Affordability, availability, literacy, gender, age, status, cultural preference, political environment and the media/IT/telecoms infrastructure are just some of the dynamics at play in the uptake, choice and use of new technology. Given that these vary so much by context and area, it is hard to draw hard and fast conclusions about the role of new communications technology in humanitarian crises.
Here are some findings, basic data sources, themes and reflections from research carried out in collaboration with UN OCHA for its forthcoming publication on communication and technology in humanitarian assistance.
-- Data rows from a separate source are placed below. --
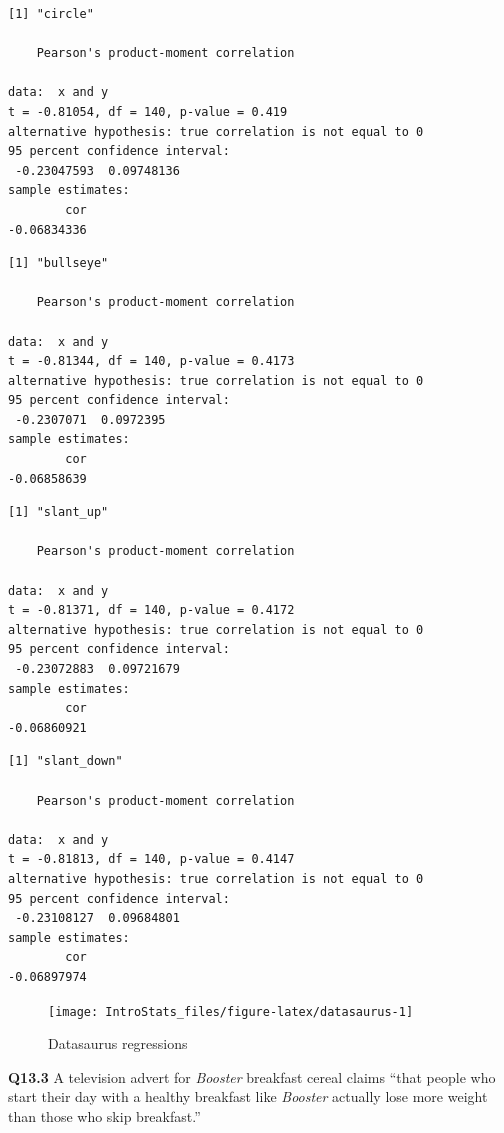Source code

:\documentclass[
  oneside]{krantz}
\begin{document}
\begin{verbatim}
[1] "circle"

    Pearson's product-moment correlation

data:  x and y
t = -0.81054, df = 140, p-value = 0.419
alternative hypothesis: true correlation is not equal to 0
95 percent confidence interval:
 -0.23047593  0.09748136
sample estimates:
        cor 
-0.06834336 
\end{verbatim}

\begin{verbatim}
[1] "bullseye"

    Pearson's product-moment correlation

data:  x and y
t = -0.81344, df = 140, p-value = 0.4173
alternative hypothesis: true correlation is not equal to 0
95 percent confidence interval:
 -0.2307071  0.0972395
sample estimates:
        cor 
-0.06858639 
\end{verbatim}

\begin{verbatim}
[1] "slant_up"

    Pearson's product-moment correlation

data:  x and y
t = -0.81371, df = 140, p-value = 0.4172
alternative hypothesis: true correlation is not equal to 0
95 percent confidence interval:
 -0.23072883  0.09721679
sample estimates:
        cor 
-0.06860921 
\end{verbatim}

\begin{verbatim}
[1] "slant_down"

    Pearson's product-moment correlation

data:  x and y
t = -0.81813, df = 140, p-value = 0.4147
alternative hypothesis: true correlation is not equal to 0
95 percent confidence interval:
 -0.23108127  0.09684801
sample estimates:
        cor 
-0.06897974 
\end{verbatim}

\begin{figure}

{\centering \texttt{[image: IntroStats\_files/figure-latex/datasaurus-1]} 

}

\caption{Datasaurus regressions}\label{fig:datasaurus}
\end{figure}

\textbf{Q13.3} A television advert for \emph{Booster} breakfast cereal claims ``that people who start their day with a healthy breakfast like \emph{Booster} actually lose more weight than those who skip breakfast.''
\end{document}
- Internet and mobile technology transforms the way that data is generated, transferred, collected, connected and shared – and it also amplifies traditional ways of consuming and communicating information, sometimes at a lower cost.
- People may listen to the radio on a mobile device or stay in touch with friends using a Voice over Internet Protocol (VoIP) service, such as Skype, instead of a more expensive/non-existent fixed phone line.
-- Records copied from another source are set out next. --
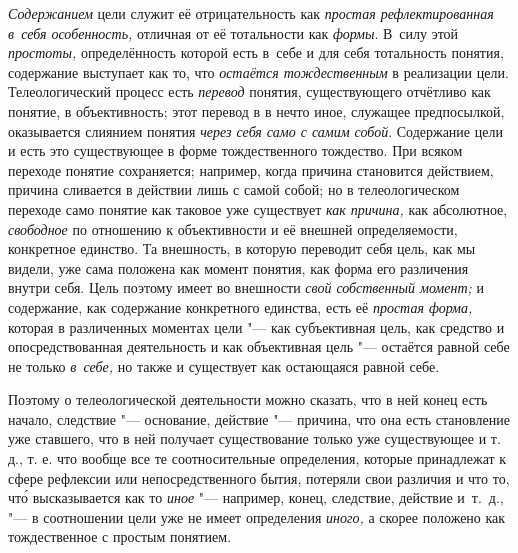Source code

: {\em Содержанием} цели
служит её отрицательность как
{\em простая рефлектированная в~себя
особенность,} отличная от её тотальности как
{\em формы}. В~силу этой
{\em простоты,}
определённость которой есть в~себе и для себя тотальность
понятия, содержание выступает как то, что
{\em остаётся тождественным}
в реализации цели. Телеологический процесс есть
{\em перевод} понятия,
существующего отчётливо как понятие, в объективность; этот перевод в
в нечто иное, служащее предпосылкой, оказывается слиянием понятия
{\em через себя само с самим собой}.
Содержание цели и есть это существующее в форме
тождественного тождество. При всяком переходе понятие сохраняется;
например, когда причина становится действием, причина сливается в действии
лишь с самой собой; но в телеологическом переходе само понятие как таковое
уже существует {\em как причина,}
как абсолютное,
{\em свободное} по
отношению к объективности и её внешней определяемости, конкретное единство.
Та внешность, в которую переводит себя цель, как мы видели, уже сама
положена как момент понятия, как форма его различения внутри себя. Цель
поэтому имеет во внешности {\em свой
собственный момент;} и содержание, как содержание
конкретного единства, есть её
{\em простая форма,}
которая в различенных моментах цели "--- как
субъективная цель, как средство и опосредствованная деятельность и как
объективная цель "--- остаётся равной себе не только
{\em в~себе,} но также и
существует как остающаяся равной себе.

Поэтому о телеологической деятельности можно сказать, что в
ней конец есть начало, следствие "--- основание, действие
"--- причина, что она есть становление уже ставшего, что в ней
получает существование только уже существующее и т. д., т. е. что вообще
все те соотносительные определения, которые принадлежат к сфере рефлексии
или непосредственного бытия, потеряли свои различия и что то, чт\'{о}
высказывается как то
{\em иное} "--- например,
конец, следствие, действие и~т.~д., "--- в соотношении цели уже
не имеет определения
{\em иного,} а скорее
положено как тождественное с простым понятием.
- People may use new devices to create and share content – for example, taking a picture on a mobile device, sharing it via SMS/MMS/social media.
- Crucially, people are able to connect with each other more quickly and easily than ever before. In humanitarian crises, we know that affected communities turn to people they know for assistance first: be they local, in neighbouring countries or part of a wider diaspora – technology facilitates this.
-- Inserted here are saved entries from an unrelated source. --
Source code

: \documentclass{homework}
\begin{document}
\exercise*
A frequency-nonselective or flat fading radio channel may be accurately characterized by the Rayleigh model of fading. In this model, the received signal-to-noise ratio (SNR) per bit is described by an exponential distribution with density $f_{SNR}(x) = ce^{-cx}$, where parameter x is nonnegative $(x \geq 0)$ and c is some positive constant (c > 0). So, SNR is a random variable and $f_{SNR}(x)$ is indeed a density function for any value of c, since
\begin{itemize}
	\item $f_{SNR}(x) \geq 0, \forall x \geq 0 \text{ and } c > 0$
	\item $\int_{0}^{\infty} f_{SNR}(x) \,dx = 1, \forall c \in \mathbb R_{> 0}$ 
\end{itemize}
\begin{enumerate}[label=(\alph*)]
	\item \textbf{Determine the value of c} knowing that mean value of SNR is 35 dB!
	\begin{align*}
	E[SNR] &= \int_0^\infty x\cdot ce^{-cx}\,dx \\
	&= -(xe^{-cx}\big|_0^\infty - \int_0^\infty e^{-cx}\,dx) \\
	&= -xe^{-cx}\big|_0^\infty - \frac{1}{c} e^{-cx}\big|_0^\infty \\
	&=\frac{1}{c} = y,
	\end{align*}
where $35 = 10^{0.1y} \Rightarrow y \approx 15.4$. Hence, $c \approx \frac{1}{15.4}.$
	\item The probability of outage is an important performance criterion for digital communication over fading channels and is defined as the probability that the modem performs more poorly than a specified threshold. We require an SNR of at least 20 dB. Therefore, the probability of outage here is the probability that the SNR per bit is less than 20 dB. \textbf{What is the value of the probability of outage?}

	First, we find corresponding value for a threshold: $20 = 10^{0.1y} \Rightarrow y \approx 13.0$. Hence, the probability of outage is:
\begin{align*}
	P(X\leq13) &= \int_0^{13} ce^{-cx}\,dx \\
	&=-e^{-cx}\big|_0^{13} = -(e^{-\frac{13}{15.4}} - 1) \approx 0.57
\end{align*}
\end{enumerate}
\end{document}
- This is changing, has changed and has the potential to change the balance of power, participation and accountability within the humanitarian system.
- Affordability (including that of associated costs such as electricity) can be a barrier to the deployment, adoption and use of technologies – but prices are coming down (ITU) and the fact that people choose to spend such a large share of their income on mobile/Internet services in developing countries (ITU) shows how much information is valued.
- In some instances, newer technologies can make traditional methods of communication cheaper (e.g. using VoIP services such as Skype rather than fixed telephone lines).
- As costs of mobile and Internet services fall and coverage increases, all the signs are that usage will increase rapidly in rural areas and among poorer people.
- Mobile and Internet information and communications technology (ICT) can be used as a way of delivering services such as health and education – but in some areas this is severely constrained by a lack of fast broadband connections.
Selection of latest Internet and mobile stats
Here are a few stats, which you can access, together with the mini country profiles that are displayed below, here.
- Afghanistan is the 6th largest recipient of humanitarian aid (2006-2010). In addition to overcoming three decades of conflict, the country is periodically subject to natural disasters including earthquakes and drought.
- There are 54.26 mobile cellular subscriptions per 100 habitants. As well as telephony services, mobile has facilitated service development and information provision:
- – launched by Roshan, Afghanistan’s largest mobile telecoms operator in 2008, M-Paisais a mobile money service that allows subscribers to transfer cash to other mobile phone owners: person-to-person money transfer; disbursement and repayment of microfinance loans; airtime purchases; bill payments; disbursement and receipt of salaries; receipt of remittances. It uses SMS and Interactive Voice Response (IVR)
- – an SMS messaging service was set up to deliver market price information to farmers in Parwan province – funded by USAID, implemented by Mercy Corps and Roshan.
- Challenged by lack of infrastructure and an unreliable electricity supply, the use of radio, TV and telecoms has been growing since 2001.
- In 2007, work started on building a 3,200km fibre optic cable, which is extending the availability of high speed, lower cost Internet access.
Source: 1. Mobile cellular subscriptions, 2011, ITU. 2. Afghanistan Media Landscape Guide, Infoasaid, March 2011. 3. AFP, Google News 4. The Media of Afghanistan: The Challenges of Transition,BBC Media Trust
- Pakistan is the 2nd largest recipient of humanitarian aid (2006-2010). It is prone to large-scale natural disasters and suffers from poverty, political instability and conflict. 64% of its population is rural. 36% of the population lives on less than US$1.25 a day.
- There has been investment in telecoms infrastructure and there are now 61.61 mobile cellular subscriptions per 100 inhabitants. The planned introduction of 3G mobile telephone services in late 2012 should make much faster Internet speeds available from mobile connections.
- In spite of low literacy levels, SMS is popular – in 2011 each handset owner sent an average of 140 SMS messages per month. Radio is also popular. This combination is encouraging the development of interactive radio programming.
- The floods of 2010 had a serious impact on Pakistan’s telecoms infrastructure. Just over 10% of the country’s 30,000 mobile phone base stations were damaged, although most were repaired very rapidly.
- The government set up a shortcode SMS Service to help raise money for flood victims from members of the public. Sending the word ‘Fund’ to 1234 resulted in a 10 rupee (12 US cent) donation to the Prime Minister’s Flood Relief Fund.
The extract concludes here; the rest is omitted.